知財判例データベース 音楽著作物の実質的類似性の判断においては、需要者である聴衆の観点を反映させるべきであると判断した事例

基本情報

区分
著作権
判断主体
ソウル中央地方法院
当事者
原告 vs. 被告
事件番号
2013ガ合7566判決
言い渡し日
2014年06月13日
事件の経過
請求棄却

概要

424

音楽著作物の実質的類似性を判断するにおいて、音楽著作物の構成要素であるメロディー、リズム、和声を考慮するものの、これらの要素が一定の秩序によって選択・配列されることによって音楽的構造をなし、人間の聴覚を通じて感情に直接訴えるという音楽著作物の特性を反映させて、音楽の需要者である聴衆の観点を反映させるべきであると判断した事例

事実関係

本件で著作権侵害が問題となった音楽は、歌手PSY(サイ)の「江南スタイル」という曲である。原告は、PSYの「江南スタイル」は、自身が1995年ごろ導入部と同一の動機(モチーフ)を作詞・作曲し、1998年に上記モチーフにリフレインを付けて完成させた後、2007年~2009年ごろに曲名を変えて(編曲後の曲は、編曲前の曲と全メロディーが同一であり、歌詞は導入部のモチーフまでは同じで、リフレインは異なる)編曲した自身の音楽著作物を侵害したものであるとして訴訟を提起した。

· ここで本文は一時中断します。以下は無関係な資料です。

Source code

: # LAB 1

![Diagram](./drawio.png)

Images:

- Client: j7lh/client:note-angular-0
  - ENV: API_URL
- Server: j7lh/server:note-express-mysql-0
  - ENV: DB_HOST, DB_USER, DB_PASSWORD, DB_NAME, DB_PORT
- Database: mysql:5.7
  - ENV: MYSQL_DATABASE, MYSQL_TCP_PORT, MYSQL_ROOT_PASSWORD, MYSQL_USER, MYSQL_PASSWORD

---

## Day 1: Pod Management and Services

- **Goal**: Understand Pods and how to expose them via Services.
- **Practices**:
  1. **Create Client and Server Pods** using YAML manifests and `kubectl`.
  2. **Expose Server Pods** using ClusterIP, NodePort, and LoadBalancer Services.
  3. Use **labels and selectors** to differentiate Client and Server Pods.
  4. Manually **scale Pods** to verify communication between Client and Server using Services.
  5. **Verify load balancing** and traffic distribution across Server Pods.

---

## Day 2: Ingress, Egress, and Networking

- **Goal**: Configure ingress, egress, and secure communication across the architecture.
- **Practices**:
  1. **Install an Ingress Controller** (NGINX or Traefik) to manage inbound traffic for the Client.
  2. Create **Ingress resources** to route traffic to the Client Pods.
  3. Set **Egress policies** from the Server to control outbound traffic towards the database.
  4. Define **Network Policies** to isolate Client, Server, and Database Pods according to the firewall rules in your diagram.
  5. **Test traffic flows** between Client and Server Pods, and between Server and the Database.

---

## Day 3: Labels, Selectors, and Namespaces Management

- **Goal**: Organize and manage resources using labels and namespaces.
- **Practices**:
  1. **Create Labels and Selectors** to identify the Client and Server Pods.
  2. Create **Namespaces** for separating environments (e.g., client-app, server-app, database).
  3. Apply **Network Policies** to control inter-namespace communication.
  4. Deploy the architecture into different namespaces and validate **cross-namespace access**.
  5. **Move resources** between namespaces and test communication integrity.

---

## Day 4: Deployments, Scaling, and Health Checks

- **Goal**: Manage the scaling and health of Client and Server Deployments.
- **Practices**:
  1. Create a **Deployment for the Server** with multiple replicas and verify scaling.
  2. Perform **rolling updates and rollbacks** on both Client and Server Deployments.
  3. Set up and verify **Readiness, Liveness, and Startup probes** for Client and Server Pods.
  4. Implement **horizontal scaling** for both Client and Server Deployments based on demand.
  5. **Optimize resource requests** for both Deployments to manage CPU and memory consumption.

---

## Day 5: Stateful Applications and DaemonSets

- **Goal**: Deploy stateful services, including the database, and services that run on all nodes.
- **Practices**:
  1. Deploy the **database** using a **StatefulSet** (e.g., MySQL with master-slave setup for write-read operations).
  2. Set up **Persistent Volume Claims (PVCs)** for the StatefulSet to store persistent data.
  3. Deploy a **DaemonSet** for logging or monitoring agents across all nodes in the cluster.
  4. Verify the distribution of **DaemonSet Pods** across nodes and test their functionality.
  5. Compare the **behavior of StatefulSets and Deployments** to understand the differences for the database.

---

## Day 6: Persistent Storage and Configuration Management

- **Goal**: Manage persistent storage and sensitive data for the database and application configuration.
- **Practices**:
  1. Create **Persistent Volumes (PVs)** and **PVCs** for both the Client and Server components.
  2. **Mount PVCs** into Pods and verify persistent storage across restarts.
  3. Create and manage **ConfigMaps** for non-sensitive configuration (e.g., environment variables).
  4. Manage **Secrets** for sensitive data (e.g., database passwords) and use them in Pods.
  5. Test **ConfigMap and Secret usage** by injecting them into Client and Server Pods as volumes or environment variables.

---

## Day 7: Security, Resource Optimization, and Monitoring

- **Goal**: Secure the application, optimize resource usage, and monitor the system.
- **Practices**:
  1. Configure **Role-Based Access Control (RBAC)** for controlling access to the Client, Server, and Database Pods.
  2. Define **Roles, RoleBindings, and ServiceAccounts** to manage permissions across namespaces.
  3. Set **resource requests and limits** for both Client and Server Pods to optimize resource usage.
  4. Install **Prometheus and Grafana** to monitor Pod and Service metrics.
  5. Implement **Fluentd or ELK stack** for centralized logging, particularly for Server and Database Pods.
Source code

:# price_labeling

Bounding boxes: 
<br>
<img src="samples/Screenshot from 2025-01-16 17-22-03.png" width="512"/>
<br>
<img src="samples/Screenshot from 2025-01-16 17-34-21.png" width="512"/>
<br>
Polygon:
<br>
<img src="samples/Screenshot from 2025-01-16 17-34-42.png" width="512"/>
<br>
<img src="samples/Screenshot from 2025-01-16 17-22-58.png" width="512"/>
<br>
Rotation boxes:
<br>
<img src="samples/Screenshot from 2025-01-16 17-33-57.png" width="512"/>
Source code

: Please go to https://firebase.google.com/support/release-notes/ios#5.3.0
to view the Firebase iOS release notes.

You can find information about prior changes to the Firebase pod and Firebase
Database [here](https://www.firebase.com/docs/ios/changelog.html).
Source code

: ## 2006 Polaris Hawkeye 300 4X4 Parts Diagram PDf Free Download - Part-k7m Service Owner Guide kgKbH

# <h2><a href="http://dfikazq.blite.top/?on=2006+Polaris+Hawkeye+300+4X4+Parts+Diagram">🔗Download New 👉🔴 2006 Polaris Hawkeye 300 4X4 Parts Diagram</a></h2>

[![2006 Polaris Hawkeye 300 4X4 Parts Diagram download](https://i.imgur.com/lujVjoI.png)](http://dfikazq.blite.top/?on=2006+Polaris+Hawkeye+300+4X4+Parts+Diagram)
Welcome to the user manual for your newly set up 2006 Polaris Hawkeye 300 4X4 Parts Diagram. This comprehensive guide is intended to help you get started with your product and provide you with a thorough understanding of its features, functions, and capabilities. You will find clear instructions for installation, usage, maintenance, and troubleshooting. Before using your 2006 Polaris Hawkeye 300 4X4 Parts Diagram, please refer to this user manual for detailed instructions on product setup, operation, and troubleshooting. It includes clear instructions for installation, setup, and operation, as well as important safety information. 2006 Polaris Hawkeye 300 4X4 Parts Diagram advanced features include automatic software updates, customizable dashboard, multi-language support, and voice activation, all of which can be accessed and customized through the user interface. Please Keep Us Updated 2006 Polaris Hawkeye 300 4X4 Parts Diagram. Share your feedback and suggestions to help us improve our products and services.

原告は、自身が被告の音楽著作物である江南スタイルの共同作曲者であるIと同じ会社に勤務した事実があり、原告が音楽著作物の完成後、複数の人間にこれを聞かせ、被告もこれを聞いたことがあると主張し(依拠性)、被告の音楽著作物は原告音楽著作物のうち導入部である「メイル ノワ アンニョンハヌンゲ ノム シロ ウェンジ アシウォ」とメインのリフレイン部分である「ヘイ ナップン スタイル」の歌詞やメロディー、同型進行形式、性愛表現に続くリフレイン等の特性まで同一であると主張しながら、著作財産権侵害による損害80,010,000ウォン(約800万円)及び著作人格権侵害による損害20,000,000ウォン(約200万円)の賠償を請求した。

判決内容

ソウル中央地方法院は、音楽著作権の侵害成否の判断は音楽著作物の構成要素であるメロディー、リズム、和声を考慮するものの、これらの要素が一定の秩序によって選択・配列されることによって音楽的構造をなし、人間の聴覚を通じて感情に直接訴える音楽著作物の特性を反映させて音楽の需要者である聴衆の観点を反映させるべきで、著作権侵害か否かを区別するために2つの著作物間に実質的な類似性があるか否かを判断するときにも、創作的な表現形式に該当するもののみを対比すべきであるという法理を判示した。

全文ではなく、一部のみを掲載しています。